Comparability of treatment groups
Among the 182 study infants, 116 (64%) were male. Table I summarizes the demographic characteristics of infants according to pH strategy. The most common diagnoses were D-TGA (92, 51%), TOF without or with pulmonary atresia (56, 31%), and VSD (20, 11%). As expected, the mean age at operation was younger in the D-TGA subgroup (6 ± 5 days, mean ± standard deviation), than in the TOF subgroup (85 ± 72 days) or the VSD subgroup (135 ± 62 days). Treatment assignments were balanced within the randomization strata of diagnostic group, surgeon, and age. Infants who were randomly assigned to the two pH strategies were similar at enrollment with respect to preoperative history, except that preoperative suspected or definite sepsis was more common among infants subsequently randomized to the pH-stat strategy (24% vs 11%, pH-stat vs alpha-stat, p = 0.03). The treatment groups did not differ significantly in the preoperative incidence of abnormalities on neurologic examination or electroencephalogram (Table II). One infant assigned to the alpha-stat group had a preoperative seizure.

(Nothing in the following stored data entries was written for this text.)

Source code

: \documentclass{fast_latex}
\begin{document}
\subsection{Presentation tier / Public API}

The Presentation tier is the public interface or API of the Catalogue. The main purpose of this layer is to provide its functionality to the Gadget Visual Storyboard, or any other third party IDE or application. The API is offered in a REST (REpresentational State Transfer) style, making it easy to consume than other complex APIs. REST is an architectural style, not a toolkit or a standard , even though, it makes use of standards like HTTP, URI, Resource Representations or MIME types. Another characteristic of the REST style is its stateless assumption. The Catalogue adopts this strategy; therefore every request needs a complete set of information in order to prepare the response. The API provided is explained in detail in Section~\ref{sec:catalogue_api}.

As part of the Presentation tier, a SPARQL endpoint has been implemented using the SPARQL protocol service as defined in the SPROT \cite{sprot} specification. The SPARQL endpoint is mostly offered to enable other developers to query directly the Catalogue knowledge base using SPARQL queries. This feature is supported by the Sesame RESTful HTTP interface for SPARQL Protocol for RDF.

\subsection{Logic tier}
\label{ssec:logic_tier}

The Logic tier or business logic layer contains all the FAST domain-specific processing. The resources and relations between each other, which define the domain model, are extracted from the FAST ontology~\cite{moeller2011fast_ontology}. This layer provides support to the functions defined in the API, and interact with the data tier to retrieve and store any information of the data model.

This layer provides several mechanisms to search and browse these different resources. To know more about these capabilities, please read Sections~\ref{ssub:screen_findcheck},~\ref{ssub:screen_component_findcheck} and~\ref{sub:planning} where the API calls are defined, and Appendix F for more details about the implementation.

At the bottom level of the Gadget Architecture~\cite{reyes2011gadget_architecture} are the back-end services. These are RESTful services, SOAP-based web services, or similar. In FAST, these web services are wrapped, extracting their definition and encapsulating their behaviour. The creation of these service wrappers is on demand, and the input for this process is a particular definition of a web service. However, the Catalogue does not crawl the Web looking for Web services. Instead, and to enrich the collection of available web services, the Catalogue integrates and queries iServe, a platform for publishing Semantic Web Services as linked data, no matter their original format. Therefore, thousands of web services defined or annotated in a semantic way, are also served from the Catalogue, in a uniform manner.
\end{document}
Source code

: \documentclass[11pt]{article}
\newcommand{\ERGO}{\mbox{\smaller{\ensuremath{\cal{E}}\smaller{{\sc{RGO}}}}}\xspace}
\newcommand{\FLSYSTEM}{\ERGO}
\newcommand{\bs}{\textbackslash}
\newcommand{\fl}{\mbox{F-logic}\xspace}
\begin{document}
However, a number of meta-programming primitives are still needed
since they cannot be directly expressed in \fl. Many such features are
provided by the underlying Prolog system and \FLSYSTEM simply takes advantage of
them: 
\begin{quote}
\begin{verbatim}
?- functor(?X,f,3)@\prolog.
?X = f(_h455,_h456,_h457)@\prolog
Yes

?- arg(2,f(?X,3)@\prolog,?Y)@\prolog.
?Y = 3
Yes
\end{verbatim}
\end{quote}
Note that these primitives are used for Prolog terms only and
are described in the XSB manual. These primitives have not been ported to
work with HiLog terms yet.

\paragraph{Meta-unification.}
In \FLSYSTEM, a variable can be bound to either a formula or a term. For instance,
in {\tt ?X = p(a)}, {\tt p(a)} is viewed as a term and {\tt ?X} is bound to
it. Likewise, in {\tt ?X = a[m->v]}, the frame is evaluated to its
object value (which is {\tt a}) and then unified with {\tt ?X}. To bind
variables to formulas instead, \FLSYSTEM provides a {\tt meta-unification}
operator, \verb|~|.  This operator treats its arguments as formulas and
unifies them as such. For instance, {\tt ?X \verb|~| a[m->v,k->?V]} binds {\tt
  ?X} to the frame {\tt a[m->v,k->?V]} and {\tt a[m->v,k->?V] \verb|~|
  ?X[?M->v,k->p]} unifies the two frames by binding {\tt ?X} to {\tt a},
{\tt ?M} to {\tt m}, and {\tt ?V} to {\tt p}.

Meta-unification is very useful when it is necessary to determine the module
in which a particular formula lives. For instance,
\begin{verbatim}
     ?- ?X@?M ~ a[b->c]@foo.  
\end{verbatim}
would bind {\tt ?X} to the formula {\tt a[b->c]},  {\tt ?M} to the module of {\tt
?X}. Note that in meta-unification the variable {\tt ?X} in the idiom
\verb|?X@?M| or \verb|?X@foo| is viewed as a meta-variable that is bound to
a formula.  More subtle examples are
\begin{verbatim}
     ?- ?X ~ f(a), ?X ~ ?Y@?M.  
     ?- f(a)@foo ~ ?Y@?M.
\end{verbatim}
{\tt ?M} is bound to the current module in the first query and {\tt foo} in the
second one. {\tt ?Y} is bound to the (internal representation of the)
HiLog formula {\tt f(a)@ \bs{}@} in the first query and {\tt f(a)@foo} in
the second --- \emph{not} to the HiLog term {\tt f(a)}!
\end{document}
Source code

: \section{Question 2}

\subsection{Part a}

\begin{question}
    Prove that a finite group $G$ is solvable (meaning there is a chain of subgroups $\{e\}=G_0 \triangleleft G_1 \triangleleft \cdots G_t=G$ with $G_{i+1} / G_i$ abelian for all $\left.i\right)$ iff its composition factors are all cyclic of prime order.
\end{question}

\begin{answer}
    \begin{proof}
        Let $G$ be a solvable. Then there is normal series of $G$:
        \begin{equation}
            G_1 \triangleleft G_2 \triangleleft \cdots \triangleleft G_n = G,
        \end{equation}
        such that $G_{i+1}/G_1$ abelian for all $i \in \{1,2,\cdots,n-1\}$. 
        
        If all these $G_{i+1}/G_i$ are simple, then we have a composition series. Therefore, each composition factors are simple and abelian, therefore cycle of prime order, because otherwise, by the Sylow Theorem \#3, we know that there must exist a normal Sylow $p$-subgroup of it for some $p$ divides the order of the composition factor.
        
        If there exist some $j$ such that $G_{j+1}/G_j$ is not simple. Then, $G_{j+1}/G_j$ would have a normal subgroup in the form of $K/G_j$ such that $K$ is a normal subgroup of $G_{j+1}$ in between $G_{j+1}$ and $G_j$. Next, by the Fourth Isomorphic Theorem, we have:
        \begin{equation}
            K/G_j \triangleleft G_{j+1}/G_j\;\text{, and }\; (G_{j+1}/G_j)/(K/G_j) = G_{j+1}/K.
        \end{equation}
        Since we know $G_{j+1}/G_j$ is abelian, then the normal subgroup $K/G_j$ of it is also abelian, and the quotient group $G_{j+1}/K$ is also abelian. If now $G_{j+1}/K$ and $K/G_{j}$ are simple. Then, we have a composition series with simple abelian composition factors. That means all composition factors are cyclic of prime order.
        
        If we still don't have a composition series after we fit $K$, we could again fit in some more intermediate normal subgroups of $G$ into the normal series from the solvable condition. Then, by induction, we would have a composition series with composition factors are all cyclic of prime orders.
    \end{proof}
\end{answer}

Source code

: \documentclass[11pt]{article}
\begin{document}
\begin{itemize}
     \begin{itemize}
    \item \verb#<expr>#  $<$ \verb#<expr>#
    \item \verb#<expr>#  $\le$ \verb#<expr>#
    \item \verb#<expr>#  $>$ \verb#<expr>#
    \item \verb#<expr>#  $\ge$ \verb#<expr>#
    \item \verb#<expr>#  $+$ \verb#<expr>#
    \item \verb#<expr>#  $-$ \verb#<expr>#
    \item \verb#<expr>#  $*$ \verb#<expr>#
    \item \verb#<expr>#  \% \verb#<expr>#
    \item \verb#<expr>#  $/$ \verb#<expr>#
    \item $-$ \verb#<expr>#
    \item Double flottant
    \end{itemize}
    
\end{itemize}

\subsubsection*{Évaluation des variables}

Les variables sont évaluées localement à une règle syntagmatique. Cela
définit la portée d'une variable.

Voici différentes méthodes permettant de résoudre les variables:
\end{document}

View larger version (80K): [in this window] [in a new window]   Fig. 1. Plots showing serial measurements of pH (A), carbon dioxide tension (PCO 2) (B), oxygen tension (PO 2) (C), and perfusion pressure (D) according to treatment group and perfusion phase: 1 = after induction; 2 = heparin administered; 3 = 5 minutes after commencement of cooling; 4 = reaching 18° C rectal temperature; 5 = onset of low-flow cardiopulmonary bypass; 6 = onset of circulatory arrest; 7 = 5 minutes after resumption of cardiopulmonary bypass; 8 = reaching 25° C rectal temperature; 9 = reaching 32° C rectal temperature; 10 = 10 minutes after cessation of bypass; 11 = 1.5 hours after crossclamp removal. Values are depicted as the mean and one side of each 95% confidence interval. Closed circles represent the alpha-stat group and open circles represent the pH-stat group. Asterisks denote p < 0.001 and plus signs denote p < 0.05, adjusting for diagnostic group.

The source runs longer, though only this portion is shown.